Unlocking Liquidity for the U.S. Treasury Markets

Coalition Greenwich - US Treasury Trading Market Structure - Supporting Image

By MarketAxess | 22 November 2022

 

Advocating for all-to-all trading has always been the MarketAxess way, but lately, it seems we aren’t the only ones buzzing about the benefits. Earlier this month, the WSJ reported that top regulators—including the U.S. Treasury, Federal Reserve, Securities and Exchange Commission and Commodity Futures Trading Commission—are interested in supporting the growth of “all-to-all”’ trading for U.S. Treasurys. Last week, at the 2022 U.S. Treasury Market Conference, MarketAxess CEO Rick McVey was invited to join a panel discussion on “why all-to-all trading has not become more widespread in the Treasury market and the potential impact a broader adoption could have on Treasury market resilience. And last month, PIMCO, one of the world’s largest fixed-income managers, published a paper highlighting potential all-to-all benefits for the Treasury markets.

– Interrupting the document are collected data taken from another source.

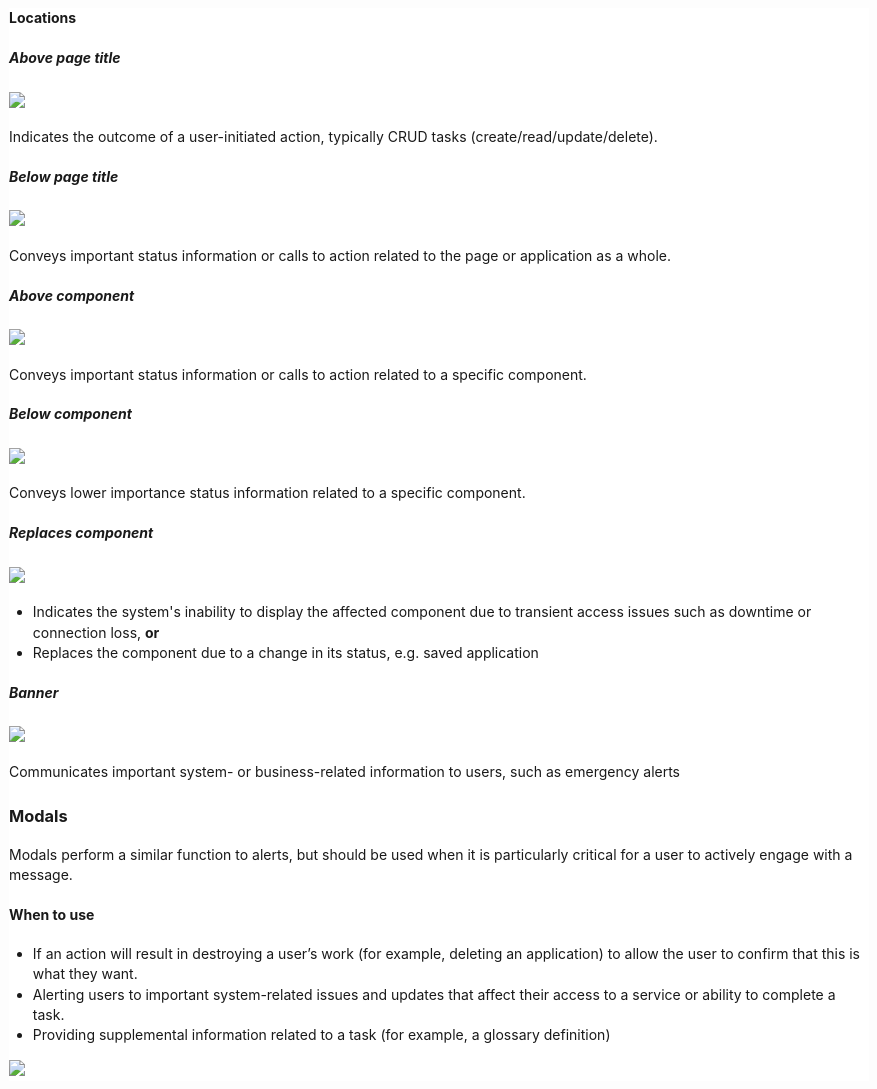 #### Locations

##### Above page title

<img src="https://github.com/department-of-veterans-affairs/va.gov-team/blob/master/platform/design/design-system/guidelines/error-handling/screenshots/alerts/alert-location-above-title.png.png" width="1152">

Indicates the outcome of a user-initiated action, typically CRUD tasks (create/read/update/delete).

##### Below page title

<img src="https://github.com/department-of-veterans-affairs/va.gov-team/blob/master/platform/design/design-system/guidelines/error-handling/screenshots/alerts/Screenshots/Alerts/alert-location-below-title.png" width="1152">

Conveys important status information or calls to action related to the page or application as a whole.

##### Above component

<img src="https://github.com/department-of-veterans-affairs/va.gov-team/blob/master/platform/design/design-system/guidelines/error-handling/screenshots/alerts/alert-location-above-component.png" width="1152">

Conveys important status information or calls to action related to a specific component.

##### Below component

<img src="https://github.com/department-of-veterans-affairs/va.gov-team/blob/master/platform/design/design-system/guidelines/error-handling/screenshots/alerts/alert-location-below-component.png" width="1152">

Conveys lower importance status information related to a specific component.

##### Replaces component

<img src="https://github.com/department-of-veterans-affairs/va.gov-team/blob/master/platform/design/design-system/guidelines/error-handling/screenshots/alerts/alert-location-replace-component.png" width="1152">

- Indicates the system's inability to display the affected component due to transient access issues such as downtime or connection loss, **or**
- Replaces the component due to a change in its status, e.g. saved application

##### Banner

<img src="https://github.com/department-of-veterans-affairs/va.gov-team/blob/master/platform/design/design-system/guidelines/error-handling/screenshots/alerts/alert-location-banner.png" width="1152">

Communicates important system- or business-related information to users, such as emergency alerts

### Modals

Modals perform a similar function to alerts, but should be used when it is particularly critical for a user to actively engage with a message.

#### When to use

- If an action will result in destroying a user’s work (for example, deleting an application) to allow the user to confirm that this is what they want.
- Alerting users to important system-related issues and updates that affect their access to a service or ability to complete a task.
- Providing supplemental information related to a task (for example, a glossary definition)

<img src="https://github.com/department-of-veterans-affairs/va.gov-team/blob/master/platform/design/design-system/guidelines/error-handling/screenshots/modals/modal-plain.png" width="816">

Exciting times to say the least, but we think the team at Greenwich said it best in their latest report, “There is not a one-size-fits-all approach. The buy side and its investment strategies are diverse, but if the corporate bond market were able to adopt all-to-all trading as part of its toolkit, then the much more liquid U.S. Treasury market should be able to get there even quicker.”

We could not agree more. Our view has always been that markets are most efficient and most resilient when they’re open to a broad range of participants – that’s why we launched Open Trading for corporate bonds back in 2013. We understand the power and potential of unlocking market liquidity.